Recipes from John Crophill's Commonplace Book - 14 Roo in Sewe

Recipes from John Crophill's Commonplace Book (Harley MS 1735)

This manuscript is dated before 1485.

The 68 recipes in John Crophill's Commonplace Book are on pages 16v through 28v.

Images of the original manuscript are freely available on the British Library website.

I have done my best to provide an accurate, but readable transcription. Common abbreviations have been expanded, the letters thorn and yogh have been replaced with their modern equivalents, and some minor punctuation has been added.

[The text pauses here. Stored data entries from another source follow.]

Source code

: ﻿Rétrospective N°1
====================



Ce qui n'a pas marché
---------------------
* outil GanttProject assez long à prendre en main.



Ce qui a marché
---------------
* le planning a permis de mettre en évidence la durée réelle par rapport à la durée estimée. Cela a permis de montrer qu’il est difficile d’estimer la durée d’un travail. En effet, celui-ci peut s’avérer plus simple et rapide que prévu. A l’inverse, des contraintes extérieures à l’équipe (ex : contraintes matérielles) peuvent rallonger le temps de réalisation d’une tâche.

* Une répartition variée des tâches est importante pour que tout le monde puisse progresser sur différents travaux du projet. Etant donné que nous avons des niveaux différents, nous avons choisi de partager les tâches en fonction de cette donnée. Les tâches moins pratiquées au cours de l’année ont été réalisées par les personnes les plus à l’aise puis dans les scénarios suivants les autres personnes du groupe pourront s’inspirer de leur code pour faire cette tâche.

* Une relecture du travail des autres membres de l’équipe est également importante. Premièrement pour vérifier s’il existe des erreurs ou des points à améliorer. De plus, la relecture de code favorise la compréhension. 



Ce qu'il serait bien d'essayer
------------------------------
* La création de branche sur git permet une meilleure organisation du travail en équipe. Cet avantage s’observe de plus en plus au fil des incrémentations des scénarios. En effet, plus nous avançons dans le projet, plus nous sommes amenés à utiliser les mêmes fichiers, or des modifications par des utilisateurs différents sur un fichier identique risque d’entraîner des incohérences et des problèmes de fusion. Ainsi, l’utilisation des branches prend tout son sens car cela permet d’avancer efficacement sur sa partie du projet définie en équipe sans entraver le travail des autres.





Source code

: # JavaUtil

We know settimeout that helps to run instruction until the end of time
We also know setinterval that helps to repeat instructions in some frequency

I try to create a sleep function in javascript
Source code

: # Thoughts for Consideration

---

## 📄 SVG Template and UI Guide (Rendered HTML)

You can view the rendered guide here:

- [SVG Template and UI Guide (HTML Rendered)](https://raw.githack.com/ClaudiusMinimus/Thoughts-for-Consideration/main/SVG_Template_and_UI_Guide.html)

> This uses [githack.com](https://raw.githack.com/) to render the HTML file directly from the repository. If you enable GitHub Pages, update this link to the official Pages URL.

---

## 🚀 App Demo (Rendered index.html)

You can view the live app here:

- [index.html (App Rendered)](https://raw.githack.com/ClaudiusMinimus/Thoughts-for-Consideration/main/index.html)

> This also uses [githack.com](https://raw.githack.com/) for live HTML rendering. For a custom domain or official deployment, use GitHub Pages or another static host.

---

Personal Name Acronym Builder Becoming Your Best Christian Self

Copyright © 2015 by Daniel Myers, MedievalCookery.com


[14.] Roo in [f.19v] Sewe
Tak a roo & pyke it clene & perboille it & tak it up & drye it & hewe it on smale gobets do it in a pot kast him ther to bylle it well & boille it force it with good pouder & colour it with blod or saundres.


Along with the two clearly related recipes from Liber and Noble, there is also one in Ancient Cookery.
Roo in a Sewe. Take þo roo, pyke hit clene forthy; Boyle hit þou shalt and after hit drye. Hew hit on gobettis, þat ben smalle, Do hit in pot withalle. Kest wyn þerto, if þou do ryȝt, Take persole and sawge and ysope bryȝt, Wasshe hom and hew hom wondur smalle, And do þerto hit þou schalle, Coloure hit with blode or sawnders hors.  [Liber cure cocorum (England, 1430)]
Roo for Sewe. To mak roo in sewe tak the roo and pik it and boille it then hew it in gobettes and put it in the pot cast ther to wyne parsly saige and ysope and put them in the pot do ther to pepper guinger clowes saunders and blod and serue it.  [A Noble Boke off Cookry (England, 1468)]
Roo in sene. Take flesh of a roo and pyke hit clene and parboyle hit, and then take hit up and drye hit wyth a clothe, and hewe hit on gobettes, and put it in a pot; and do thereto wyne and let it sethe, and take sage, parsel, ysope, and hewe hit smal, and put thereto pouder of pepur, and of clowes, and of canel, and colour it with blode, and let hit boyle, and serve hit forthe.  [Ancient Cookery (England, 1425)]

What I find most interesting about these recipes is that they are much more similar to each other than they are to the Crophill version.